* [Source texts of formatted documents]

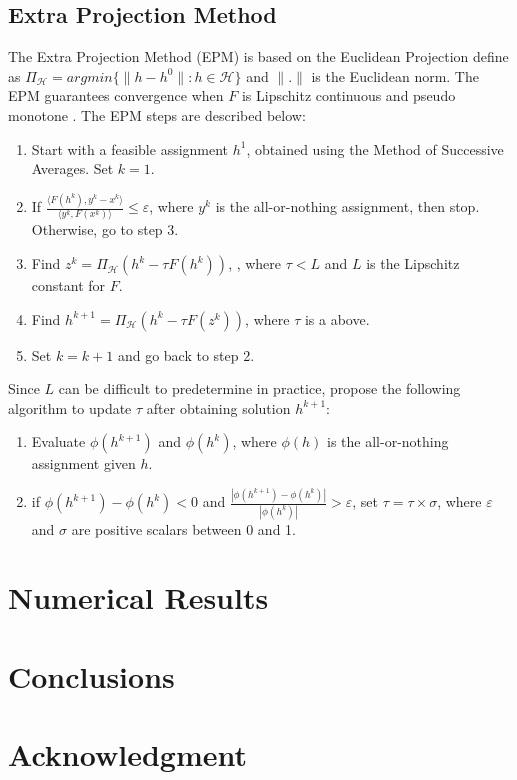 \documentclass[conference]{IEEEtran}
\renewcommand{\:}{\mathrel{\coloneqq}}
\renewcommand{\=}{\ensuremath{\eqqcolon}}
\renewcommand{\epsilon}{\varepsilon}
\newcommand{\0}{\ensuremath{\boldsymbol{0}}}
\begin{document}
\subsection{Extra Projection Method}
The Extra Projection Method (EPM) is based on the Euclidean Projection define as $\Pi_\mathcal{H} = argmin\{\lVert h-h^0\rVert:h \in\mathcal{H} \}$ and $\lVert.\rVert$ is the Euclidean norm. The EPM guarantees convergence when $F$ is Lipschitz continuous and pseudo monotone \cite{nie2010solving}. The EPM steps are described below:
\begin{enumerate}
\item Start with a feasible assignment $h^1$, obtained using the Method of Successive Averages. Set $k=1$.
\item If ${\frac {\langle F(h^k),y^k-x^k \rangle} {\langle y^k, F(x^k)\rangle}} \leq \epsilon$, where $y^k$ is the all-or-nothing assignment, then stop. Otherwise, go to step 3.
\item Find $z^k = \Pi_\mathcal{H}(h^k - \tau F(h^k))$, , where $\tau < L$ and $L$ is the Lipschitz constant for $F$.
\item Find $h^{k+1} = \Pi_\mathcal{H}(h^k - \tau F(z^k))$, where $\tau$ is a above.
\item Set $k = k+1$ and go back to step 2.
\end{enumerate}

Since $L$ can be difficult to predetermine in practice, \cite{nie2010solving} propose the following algorithm to update $\tau$ after obtaining solution $h^{k+1}$:
\begin{enumerate}
    \item Evaluate $\phi(h^{k+1})$ and $\phi(h^k)$, where $\phi(h)$ is the all-or-nothing assignment given $h$.
    \item if $\phi(h^{k+1})-\phi(h^k) < 0$ and $\frac{|\phi(h^{k+1})-\phi(h^k)|}{|\phi(h^k)|}> \epsilon$, set $\tau = \tau \times \sigma$, where $\epsilon$ and $\sigma$ are positive scalars between 0 and 1.
\end{enumerate}

\section{Numerical Results}

\section{Conclusions}\label{sec:concl}

\section*{Acknowledgment}




\end{document}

* [GOAL OF THE EXERCISE] Out of the data above, transcribe exactly and only the lines starting with the line that has "Since $L$ can" and going on through the line that has "assignment given $h$.", both included.

* [RESPONSE FOR THIS EXERCISE]
Since $L$ can be difficult to predetermine in practice, \cite{nie2010solving} propose the following algorithm to update $\tau$ after obtaining solution $h^{k+1}$:
\begin{enumerate}
    \item Evaluate $\phi(h^{k+1})$ and $\phi(h^k)$, where $\phi(h)$ is the all-or-nothing assignment given $h$.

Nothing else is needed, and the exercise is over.